ECLI:NL:HR:2008:BG4411
Hoge Raad
- Cassatie
- A.J.A. van Dorst
- J.P. Balkema
- J. de Hullu
- Rechtspraak.nl
Ontvankelijkheid van cassatieberoep tegen beschikking van voorzitter gerechtshof
In deze zaak heeft de Hoge Raad op 23 december 2008 uitspraak gedaan in een cassatieberoep tegen een beschikking van de voorzitter van het Gerechtshof te 's-Gravenhage. De verdachte had beroep in cassatie ingesteld tegen een beschikking van 23 mei 2008, waarin het hoger beroep buiten behandeling was gelaten. De verdediging, vertegenwoordigd door mr. M. de Boorder, stelde middelen van cassatie voor. De Advocaat-Generaal Machielse concludeerde echter tot niet-ontvankelijkheid van het beroep.

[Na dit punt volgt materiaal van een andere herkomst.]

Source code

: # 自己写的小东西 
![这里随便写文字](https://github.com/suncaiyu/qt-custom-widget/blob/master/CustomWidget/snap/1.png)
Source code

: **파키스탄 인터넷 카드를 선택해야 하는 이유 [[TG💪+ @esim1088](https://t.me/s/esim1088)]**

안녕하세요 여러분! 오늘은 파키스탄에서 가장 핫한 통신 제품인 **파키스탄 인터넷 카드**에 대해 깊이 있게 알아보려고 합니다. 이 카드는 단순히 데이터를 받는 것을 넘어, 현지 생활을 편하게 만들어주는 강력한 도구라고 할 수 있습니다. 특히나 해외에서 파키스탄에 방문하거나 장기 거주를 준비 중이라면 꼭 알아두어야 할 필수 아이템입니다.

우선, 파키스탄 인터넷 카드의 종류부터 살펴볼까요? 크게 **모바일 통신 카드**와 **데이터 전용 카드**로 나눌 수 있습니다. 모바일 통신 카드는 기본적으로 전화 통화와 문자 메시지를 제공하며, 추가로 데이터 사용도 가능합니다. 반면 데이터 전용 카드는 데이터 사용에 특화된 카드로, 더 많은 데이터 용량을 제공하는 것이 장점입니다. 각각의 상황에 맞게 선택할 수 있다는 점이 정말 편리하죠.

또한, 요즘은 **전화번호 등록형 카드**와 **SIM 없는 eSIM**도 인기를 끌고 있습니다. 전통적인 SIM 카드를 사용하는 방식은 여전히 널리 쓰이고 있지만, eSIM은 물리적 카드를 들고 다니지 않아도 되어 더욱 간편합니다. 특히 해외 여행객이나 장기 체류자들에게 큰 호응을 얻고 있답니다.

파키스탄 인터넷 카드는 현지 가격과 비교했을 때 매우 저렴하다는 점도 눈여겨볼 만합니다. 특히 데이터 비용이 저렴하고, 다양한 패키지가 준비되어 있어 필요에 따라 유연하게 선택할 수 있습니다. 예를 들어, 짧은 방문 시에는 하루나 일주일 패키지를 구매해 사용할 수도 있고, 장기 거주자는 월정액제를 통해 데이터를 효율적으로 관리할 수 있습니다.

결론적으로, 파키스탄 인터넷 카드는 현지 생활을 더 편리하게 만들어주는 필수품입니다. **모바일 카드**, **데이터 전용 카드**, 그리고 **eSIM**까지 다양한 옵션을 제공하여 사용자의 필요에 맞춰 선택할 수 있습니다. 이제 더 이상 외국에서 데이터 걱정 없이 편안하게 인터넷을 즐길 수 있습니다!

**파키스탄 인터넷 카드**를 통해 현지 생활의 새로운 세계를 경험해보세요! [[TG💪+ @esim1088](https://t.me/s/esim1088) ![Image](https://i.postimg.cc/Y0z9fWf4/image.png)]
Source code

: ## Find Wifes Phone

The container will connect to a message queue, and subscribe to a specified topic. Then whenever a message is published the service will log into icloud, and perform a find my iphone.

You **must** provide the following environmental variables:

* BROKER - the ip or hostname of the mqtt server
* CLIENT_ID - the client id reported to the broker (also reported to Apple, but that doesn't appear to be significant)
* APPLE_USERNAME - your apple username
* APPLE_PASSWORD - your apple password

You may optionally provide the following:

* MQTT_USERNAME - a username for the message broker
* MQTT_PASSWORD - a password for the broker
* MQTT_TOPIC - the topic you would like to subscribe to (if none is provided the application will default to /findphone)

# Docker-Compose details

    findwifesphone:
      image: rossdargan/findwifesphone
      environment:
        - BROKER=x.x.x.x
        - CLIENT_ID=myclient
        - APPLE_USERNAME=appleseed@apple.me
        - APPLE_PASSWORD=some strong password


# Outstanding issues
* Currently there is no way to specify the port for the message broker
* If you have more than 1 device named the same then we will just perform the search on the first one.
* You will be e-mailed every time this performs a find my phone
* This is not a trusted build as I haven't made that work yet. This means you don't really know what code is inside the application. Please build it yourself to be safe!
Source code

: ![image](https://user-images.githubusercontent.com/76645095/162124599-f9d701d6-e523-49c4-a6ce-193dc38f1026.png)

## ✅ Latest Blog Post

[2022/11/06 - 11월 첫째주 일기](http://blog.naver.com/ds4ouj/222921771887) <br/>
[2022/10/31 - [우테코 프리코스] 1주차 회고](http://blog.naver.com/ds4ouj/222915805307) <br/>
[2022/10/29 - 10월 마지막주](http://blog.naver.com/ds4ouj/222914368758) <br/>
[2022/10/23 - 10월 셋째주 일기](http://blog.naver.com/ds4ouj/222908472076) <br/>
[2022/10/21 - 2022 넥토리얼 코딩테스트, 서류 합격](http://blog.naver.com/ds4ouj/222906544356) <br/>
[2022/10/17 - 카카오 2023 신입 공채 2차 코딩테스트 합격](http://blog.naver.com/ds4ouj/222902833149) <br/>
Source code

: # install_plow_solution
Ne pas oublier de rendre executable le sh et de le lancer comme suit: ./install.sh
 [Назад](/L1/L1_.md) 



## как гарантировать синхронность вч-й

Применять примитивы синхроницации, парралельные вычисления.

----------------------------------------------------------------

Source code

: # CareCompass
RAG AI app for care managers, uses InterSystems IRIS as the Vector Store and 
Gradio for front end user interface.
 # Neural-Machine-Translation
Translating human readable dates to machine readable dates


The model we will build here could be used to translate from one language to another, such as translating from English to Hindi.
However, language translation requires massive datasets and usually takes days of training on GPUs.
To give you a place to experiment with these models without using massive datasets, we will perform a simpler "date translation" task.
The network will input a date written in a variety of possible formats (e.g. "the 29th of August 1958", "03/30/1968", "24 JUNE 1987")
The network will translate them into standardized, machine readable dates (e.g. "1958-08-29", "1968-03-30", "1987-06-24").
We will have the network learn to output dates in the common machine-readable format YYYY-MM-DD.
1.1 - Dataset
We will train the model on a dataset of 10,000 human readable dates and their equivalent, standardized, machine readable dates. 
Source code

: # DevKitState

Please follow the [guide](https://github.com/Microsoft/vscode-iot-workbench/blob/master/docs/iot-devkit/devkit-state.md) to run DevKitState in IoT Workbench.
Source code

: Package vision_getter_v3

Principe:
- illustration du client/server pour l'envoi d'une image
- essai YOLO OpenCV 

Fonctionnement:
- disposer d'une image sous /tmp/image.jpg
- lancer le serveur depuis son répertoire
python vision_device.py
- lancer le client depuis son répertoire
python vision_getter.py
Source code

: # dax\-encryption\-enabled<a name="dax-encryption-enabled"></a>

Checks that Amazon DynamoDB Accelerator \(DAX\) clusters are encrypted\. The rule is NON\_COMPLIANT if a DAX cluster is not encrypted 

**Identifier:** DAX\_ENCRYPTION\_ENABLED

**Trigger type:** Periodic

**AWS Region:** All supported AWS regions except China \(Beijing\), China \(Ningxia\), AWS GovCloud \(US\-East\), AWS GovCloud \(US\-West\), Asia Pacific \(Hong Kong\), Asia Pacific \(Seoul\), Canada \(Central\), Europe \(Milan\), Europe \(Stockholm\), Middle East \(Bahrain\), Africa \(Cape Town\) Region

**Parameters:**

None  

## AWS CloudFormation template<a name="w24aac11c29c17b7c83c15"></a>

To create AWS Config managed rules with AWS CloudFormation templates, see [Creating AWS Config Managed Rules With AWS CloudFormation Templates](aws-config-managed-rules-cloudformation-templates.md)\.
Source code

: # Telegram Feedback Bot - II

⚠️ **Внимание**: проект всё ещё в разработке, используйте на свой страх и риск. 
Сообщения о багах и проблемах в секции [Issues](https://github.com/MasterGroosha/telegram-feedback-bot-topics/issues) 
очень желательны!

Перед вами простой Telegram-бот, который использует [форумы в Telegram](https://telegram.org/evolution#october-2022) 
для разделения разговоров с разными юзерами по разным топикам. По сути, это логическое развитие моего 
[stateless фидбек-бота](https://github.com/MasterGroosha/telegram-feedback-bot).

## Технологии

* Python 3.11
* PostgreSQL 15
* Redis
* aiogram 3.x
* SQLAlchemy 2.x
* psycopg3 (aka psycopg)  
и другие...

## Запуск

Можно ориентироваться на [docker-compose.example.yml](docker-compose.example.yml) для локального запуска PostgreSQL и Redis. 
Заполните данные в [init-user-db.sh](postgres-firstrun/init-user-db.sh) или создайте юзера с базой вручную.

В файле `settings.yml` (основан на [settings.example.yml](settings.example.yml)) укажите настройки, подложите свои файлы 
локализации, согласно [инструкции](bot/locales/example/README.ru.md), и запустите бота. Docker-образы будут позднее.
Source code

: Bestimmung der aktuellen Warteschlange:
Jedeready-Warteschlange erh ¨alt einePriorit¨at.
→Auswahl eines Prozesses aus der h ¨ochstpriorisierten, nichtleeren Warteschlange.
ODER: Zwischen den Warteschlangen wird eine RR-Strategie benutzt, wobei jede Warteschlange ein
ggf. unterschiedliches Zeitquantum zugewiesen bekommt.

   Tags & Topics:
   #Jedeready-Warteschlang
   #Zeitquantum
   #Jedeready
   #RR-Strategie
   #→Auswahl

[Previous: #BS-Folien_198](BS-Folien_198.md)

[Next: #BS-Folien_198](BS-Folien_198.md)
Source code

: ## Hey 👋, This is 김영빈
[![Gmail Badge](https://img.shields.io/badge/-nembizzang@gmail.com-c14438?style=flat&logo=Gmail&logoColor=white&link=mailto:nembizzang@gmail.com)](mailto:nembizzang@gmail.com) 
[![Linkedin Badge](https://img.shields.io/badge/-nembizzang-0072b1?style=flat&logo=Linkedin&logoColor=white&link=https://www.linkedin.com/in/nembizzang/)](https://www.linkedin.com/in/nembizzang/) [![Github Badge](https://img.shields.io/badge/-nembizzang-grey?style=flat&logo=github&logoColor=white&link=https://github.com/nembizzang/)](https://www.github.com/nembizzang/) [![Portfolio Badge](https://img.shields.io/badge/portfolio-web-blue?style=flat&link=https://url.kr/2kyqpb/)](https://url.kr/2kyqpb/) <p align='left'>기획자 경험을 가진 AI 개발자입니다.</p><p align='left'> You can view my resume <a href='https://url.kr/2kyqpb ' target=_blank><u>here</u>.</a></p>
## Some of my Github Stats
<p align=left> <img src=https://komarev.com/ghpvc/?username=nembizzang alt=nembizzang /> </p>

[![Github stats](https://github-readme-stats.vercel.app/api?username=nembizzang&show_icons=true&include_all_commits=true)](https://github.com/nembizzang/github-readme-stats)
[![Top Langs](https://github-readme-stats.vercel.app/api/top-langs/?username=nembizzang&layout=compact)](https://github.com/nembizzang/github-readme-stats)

De Hoge Raad heeft in zijn beoordeling vastgesteld dat volgens artikel 445 van het Wetboek van Strafvordering (Sv) beroep in cassatie tegen beschikkingen alleen openstaat in de gevallen die in dat wetboek zijn bepaald. Aangezien er geen specifieke bepaling is die het mogelijk maakt om cassatie in te stellen tegen een beschikking van de voorzitter van een gerechtshof, zoals bedoeld in artikel 410a, vierde lid, Sv, kon de verdachte niet in het beroep worden ontvangen. Dit is in lijn met de parlementaire geschiedenis, waarin is aangegeven dat dergelijke beschikkingen niet vatbaar zijn voor cassatie.
De Hoge Raad heeft derhalve de verdachte niet-ontvankelijk verklaard in het beroep. Deze beslissing is genomen door de vice-president A.J.A. van Dorst, samen met de raadsheren J.P. Balkema en J. de Hullu, en is uitgesproken tijdens een openbare zitting.